Meet the Other Phone.
Flexible and made to last.

Buy now

Please or to access all these features

AIBU?

Share your dilemmas and get honest opinions from other Mumsnetters.

Is this passive aggressive?

106 replies

justakiss · 13/10/2017 11:47

Sister in law. Was the only girl around (three sons) until me. Didn't really make an effort with me and looked down her nose a bit (very subtly)

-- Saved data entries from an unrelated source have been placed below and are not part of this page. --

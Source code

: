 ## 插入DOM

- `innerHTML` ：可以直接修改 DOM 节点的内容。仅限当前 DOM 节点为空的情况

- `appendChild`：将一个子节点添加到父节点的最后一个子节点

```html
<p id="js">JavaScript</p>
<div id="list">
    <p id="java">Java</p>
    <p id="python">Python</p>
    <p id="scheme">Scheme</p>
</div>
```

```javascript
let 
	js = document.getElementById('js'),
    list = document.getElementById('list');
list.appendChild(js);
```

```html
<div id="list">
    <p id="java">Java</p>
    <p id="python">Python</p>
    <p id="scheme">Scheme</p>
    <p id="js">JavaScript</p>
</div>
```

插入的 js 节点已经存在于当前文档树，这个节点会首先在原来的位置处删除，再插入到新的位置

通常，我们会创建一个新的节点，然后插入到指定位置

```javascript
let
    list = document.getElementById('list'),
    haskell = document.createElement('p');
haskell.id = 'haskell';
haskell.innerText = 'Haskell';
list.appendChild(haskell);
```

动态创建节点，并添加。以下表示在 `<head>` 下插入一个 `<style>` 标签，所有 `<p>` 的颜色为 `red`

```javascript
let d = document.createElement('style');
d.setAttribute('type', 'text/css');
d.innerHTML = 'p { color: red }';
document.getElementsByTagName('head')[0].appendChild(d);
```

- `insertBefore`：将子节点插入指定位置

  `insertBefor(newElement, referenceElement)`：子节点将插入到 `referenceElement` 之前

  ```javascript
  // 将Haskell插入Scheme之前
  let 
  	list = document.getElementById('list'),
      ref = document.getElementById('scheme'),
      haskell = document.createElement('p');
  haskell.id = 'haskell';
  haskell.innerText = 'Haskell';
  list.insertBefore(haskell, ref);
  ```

Then a few things that started to upset me, but I can be a sensitive twat. They had a baby and she got everyone little gifts from the baby at Christmas time. Nothing for me (even though I was engaged at this point and there for the Christmas Day celebrations, I was the only one in the room not included in that) then my then fiances bday. She put up a collage on the wall at his parents for a bday celebration. Sort of documenting his life so far. The last section of pictures were of him with her and his brothers at her wedding. There was one picture out of about 40 of him and me. Even though we were engaged to be married and been together over three years. When she kept gushing about how much work she had put into it and how she had dashed down to boots to get photos printed out that morning I said nothing. She said "oh it was hard to find any of you two together!" Even though she is friends with me on Facebook and there are absolutely loads of pics of us on there. My best friend said "there is no way that was an accident, you would make the effort. She's a twat."I could go on, lots of little passive aggressive things, like pointing out i had made mistakes on our wedding invite with the time. Then on the morning of the wedding, instead of texting me good luck or anything...she text saying she was looking forward to the day. Was it a cash or card bar as we hadn't mentioned?! Yes that's the kind of text I have time to respond to when getting ready for a big wedding! Problem is she is really outgoing and vivacious and comes off looking like a ray of sunshine and I feel like a bitter miserable cow. I know I should take it with a pinch of salt but every gathering has me on the defensive to her little comments when to be honest I actually just would like to get on with her (which we do on the surface of things!) what would you do?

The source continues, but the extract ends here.